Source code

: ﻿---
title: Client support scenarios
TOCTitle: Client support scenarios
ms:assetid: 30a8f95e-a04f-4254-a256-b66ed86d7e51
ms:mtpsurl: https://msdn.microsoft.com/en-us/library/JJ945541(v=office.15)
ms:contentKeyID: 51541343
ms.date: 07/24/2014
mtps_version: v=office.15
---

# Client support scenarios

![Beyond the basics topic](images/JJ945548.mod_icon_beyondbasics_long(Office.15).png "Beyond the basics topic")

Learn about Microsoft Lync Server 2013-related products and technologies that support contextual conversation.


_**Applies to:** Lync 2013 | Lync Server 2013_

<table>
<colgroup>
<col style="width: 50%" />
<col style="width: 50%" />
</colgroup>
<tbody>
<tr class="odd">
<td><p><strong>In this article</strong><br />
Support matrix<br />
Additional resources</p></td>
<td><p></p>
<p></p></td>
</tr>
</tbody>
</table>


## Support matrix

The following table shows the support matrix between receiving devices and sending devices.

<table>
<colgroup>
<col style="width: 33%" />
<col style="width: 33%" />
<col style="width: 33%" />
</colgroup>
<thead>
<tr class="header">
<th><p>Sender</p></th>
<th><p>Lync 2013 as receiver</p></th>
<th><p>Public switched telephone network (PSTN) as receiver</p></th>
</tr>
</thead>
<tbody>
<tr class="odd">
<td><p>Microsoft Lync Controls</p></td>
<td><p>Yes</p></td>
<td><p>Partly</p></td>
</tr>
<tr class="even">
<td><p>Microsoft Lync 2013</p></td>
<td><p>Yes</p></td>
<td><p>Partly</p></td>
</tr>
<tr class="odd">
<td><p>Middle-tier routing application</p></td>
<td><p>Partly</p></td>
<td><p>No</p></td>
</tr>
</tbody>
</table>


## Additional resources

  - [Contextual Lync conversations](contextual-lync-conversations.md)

========================

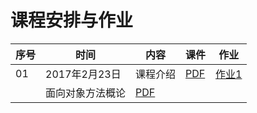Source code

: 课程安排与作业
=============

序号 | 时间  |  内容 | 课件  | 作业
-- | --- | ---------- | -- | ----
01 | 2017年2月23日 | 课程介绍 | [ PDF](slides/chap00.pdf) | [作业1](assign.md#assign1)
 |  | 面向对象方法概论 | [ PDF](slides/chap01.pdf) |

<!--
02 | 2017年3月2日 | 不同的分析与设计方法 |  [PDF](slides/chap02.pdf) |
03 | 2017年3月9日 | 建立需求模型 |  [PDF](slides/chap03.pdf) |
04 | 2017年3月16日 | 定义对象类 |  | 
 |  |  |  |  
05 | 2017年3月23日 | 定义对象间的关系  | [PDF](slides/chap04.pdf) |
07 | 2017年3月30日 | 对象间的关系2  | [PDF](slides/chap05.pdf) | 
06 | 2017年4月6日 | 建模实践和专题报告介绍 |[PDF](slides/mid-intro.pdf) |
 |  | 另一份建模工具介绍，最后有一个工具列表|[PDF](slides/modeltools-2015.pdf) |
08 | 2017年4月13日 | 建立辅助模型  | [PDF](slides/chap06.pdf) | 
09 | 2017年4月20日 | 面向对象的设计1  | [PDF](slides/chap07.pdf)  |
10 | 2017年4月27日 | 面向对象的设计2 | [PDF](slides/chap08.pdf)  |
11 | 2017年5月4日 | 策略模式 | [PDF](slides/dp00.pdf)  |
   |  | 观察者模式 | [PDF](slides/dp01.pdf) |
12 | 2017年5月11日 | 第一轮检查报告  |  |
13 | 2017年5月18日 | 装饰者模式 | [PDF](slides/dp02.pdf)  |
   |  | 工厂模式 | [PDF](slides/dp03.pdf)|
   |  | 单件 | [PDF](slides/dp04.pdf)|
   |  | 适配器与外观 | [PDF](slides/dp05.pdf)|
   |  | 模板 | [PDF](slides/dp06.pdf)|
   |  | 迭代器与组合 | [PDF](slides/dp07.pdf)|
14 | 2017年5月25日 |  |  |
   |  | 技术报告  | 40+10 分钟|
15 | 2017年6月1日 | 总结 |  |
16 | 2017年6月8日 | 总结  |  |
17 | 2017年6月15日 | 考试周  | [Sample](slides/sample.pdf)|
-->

========================

Problem requirements: Look through the entries and return every line where "matrix" appears.

Output:
Support matrix<br />
## Support matrix
The following table shows the support matrix between receiving devices and sending devices.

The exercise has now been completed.